▶ **Activity**
Copy each line below in which the string "Canonical" occurs.

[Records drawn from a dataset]
|---|

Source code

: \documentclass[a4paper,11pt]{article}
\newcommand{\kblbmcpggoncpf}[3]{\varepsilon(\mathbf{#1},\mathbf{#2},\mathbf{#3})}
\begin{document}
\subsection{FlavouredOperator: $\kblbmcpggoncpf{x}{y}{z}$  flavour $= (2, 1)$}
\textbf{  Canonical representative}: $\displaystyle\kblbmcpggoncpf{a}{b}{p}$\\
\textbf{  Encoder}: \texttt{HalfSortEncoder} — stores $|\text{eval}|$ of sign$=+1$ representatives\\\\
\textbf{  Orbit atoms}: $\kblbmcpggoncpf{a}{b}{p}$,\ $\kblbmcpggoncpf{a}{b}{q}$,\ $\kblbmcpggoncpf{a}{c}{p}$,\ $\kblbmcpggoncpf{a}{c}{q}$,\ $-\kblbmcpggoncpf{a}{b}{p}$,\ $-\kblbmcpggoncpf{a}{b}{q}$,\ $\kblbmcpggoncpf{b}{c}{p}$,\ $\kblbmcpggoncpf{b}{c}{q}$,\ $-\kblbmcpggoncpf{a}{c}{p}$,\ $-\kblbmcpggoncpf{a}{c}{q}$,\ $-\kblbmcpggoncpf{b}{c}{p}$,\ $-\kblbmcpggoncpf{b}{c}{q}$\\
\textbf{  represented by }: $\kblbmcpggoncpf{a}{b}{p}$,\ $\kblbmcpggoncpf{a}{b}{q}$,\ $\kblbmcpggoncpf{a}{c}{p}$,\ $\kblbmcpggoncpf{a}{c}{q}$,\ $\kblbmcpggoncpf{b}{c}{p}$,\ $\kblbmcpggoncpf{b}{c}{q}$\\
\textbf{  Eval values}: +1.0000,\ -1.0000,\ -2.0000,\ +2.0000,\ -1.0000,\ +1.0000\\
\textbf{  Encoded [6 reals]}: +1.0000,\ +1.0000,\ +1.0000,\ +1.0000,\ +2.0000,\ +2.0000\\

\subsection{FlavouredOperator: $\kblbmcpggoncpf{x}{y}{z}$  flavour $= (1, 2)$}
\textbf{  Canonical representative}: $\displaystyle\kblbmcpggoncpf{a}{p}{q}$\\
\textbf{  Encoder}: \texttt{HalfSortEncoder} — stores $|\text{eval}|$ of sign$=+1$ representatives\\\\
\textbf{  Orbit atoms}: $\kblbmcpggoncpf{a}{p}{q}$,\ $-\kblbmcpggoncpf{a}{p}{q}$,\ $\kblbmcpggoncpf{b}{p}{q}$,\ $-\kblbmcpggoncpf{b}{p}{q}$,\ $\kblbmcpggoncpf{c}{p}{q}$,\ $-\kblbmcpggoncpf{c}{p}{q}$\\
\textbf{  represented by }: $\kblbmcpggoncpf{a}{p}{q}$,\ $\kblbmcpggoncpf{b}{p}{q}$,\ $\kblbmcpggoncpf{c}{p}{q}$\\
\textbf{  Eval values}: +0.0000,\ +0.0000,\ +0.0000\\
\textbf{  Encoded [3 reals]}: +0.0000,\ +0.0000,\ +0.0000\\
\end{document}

|---|

▶ **Problem solution**
\textbf{  Canonical representative}: $\displaystyle\kblbmcpggoncpf{a}{b}{p}$\\
\textbf{  Canonical representative}: $\displaystyle\kblbmcpggoncpf{a}{p}{q}$\\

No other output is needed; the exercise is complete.